▶ [DATA]:
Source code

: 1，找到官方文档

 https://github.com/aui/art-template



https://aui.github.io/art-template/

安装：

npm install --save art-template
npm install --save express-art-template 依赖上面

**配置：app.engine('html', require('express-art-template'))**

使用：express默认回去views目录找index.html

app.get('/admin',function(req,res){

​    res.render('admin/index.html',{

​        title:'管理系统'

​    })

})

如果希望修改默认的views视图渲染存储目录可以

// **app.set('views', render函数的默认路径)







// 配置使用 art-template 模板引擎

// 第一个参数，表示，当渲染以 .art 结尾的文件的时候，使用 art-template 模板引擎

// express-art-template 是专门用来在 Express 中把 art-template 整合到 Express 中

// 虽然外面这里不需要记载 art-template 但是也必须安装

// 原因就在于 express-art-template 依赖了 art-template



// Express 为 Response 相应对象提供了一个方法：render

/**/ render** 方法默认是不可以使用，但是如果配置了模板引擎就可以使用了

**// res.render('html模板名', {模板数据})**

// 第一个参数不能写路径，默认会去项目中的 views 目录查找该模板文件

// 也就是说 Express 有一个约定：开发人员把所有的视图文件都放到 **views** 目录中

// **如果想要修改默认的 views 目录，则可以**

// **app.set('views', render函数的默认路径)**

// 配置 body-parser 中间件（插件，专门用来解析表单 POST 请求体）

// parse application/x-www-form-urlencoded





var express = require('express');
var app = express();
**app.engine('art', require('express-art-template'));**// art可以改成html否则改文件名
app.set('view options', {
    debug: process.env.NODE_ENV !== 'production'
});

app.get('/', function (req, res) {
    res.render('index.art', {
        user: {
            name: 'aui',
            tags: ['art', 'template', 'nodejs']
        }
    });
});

▶ [TASK BRIEF]: Repeat the entries exactly, all of them.

▶ [ANSWER TO THIS EXERCISE]:
Source code

: 1，找到官方文档

 https://github.com/aui/art-template



https://aui.github.io/art-template/

安装：

npm install --save art-template
npm install --save express-art-template 依赖上面

**配置：app.engine('html', require('express-art-template'))**

使用：express默认回去views目录找index.html

app.get('/admin',function(req,res){

​    res.render('admin/index.html',{

​        title:'管理系统'

​    })

})

如果希望修改默认的views视图渲染存储目录可以

// **app.set('views', render函数的默认路径)







// 配置使用 art-template 模板引擎

// 第一个参数，表示，当渲染以 .art 结尾的文件的时候，使用 art-template 模板引擎

// express-art-template 是专门用来在 Express 中把 art-template 整合到 Express 中

// 虽然外面这里不需要记载 art-template 但是也必须安装

// 原因就在于 express-art-template 依赖了 art-template



// Express 为 Response 相应对象提供了一个方法：render

/**/ render** 方法默认是不可以使用，但是如果配置了模板引擎就可以使用了

**// res.render('html模板名', {模板数据})**

// 第一个参数不能写路径，默认会去项目中的 views 目录查找该模板文件

// 也就是说 Express 有一个约定：开发人员把所有的视图文件都放到 **views** 目录中

// **如果想要修改默认的 views 目录，则可以**

// **app.set('views', render函数的默认路径)**

// 配置 body-parser 中间件（插件，专门用来解析表单 POST 请求体）

// parse application/x-www-form-urlencoded





var express = require('express');
var app = express();
**app.engine('art', require('express-art-template'));**// art可以改成html否则改文件名
app.set('view options', {
    debug: process.env.NODE_ENV !== 'production'
});

app.get('/', function (req, res) {
    res.render('index.art', {
        user: {
            name: 'aui',
            tags: ['art', 'template', 'nodejs']
        }
    });
});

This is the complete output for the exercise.